_STUDY MATERIAL_:

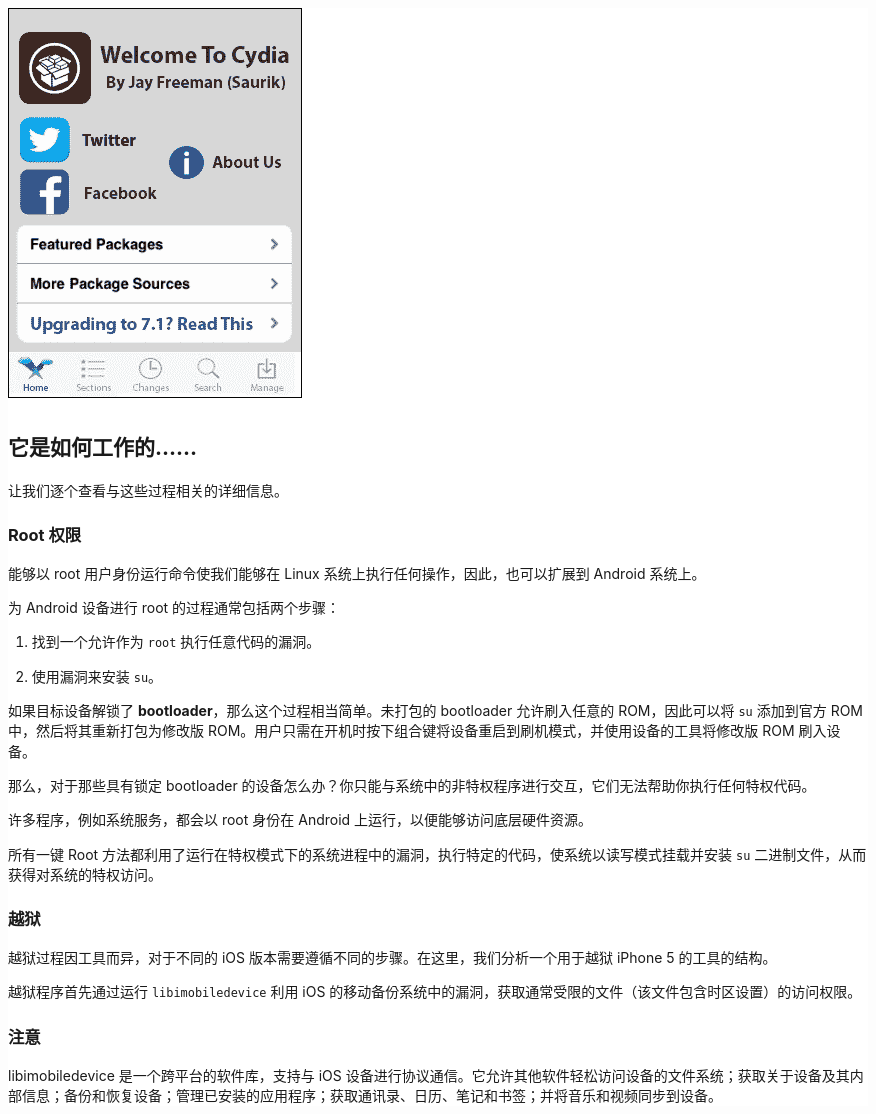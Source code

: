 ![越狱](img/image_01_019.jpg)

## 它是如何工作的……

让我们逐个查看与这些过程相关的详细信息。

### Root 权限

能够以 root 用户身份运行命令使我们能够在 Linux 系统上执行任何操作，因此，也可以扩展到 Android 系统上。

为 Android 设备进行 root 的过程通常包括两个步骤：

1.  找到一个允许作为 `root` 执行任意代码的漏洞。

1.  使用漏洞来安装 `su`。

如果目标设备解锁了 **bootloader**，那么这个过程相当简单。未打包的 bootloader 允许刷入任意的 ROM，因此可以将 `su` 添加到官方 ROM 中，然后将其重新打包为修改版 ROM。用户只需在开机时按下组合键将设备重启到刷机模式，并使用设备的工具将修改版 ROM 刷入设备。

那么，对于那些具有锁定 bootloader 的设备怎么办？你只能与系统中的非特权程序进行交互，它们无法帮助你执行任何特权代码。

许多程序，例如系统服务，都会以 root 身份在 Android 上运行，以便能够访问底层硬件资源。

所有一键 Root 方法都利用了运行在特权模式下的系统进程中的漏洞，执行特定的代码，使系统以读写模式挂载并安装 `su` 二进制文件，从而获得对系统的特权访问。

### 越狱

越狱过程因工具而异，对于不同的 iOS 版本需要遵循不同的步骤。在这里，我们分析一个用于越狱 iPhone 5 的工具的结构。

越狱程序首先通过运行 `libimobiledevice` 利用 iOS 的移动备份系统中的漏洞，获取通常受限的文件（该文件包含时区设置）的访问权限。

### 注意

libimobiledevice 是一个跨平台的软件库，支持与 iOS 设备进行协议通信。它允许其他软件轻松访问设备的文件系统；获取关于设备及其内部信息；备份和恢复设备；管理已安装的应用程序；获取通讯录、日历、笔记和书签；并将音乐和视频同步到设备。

_TASK_: Could you retype exactly the lines from the one containing "所有一键 Root 方法都利用了运行在特权模式下的系统进程中的漏洞，执行特定的代码，使系统以读写模式挂载并安装" through the final line of the data above, and no others?

_SOLVED PROBLEM_:
所有一键 Root 方法都利用了运行在特权模式下的系统进程中的漏洞，执行特定的代码，使系统以读写模式挂载并安装 `su` 二进制文件，从而获得对系统的特权访问。

### 越狱

越狱过程因工具而异，对于不同的 iOS 版本需要遵循不同的步骤。在这里，我们分析一个用于越狱 iPhone 5 的工具的结构。

越狱程序首先通过运行 `libimobiledevice` 利用 iOS 的移动备份系统中的漏洞，获取通常受限的文件（该文件包含时区设置）的访问权限。

### 注意

libimobiledevice 是一个跨平台的软件库，支持与 iOS 设备进行协议通信。它允许其他软件轻松访问设备的文件系统；获取关于设备及其内部信息；备份和恢复设备；管理已安装的应用程序；获取通讯录、日历、笔记和书签；并将音乐和视频同步到设备。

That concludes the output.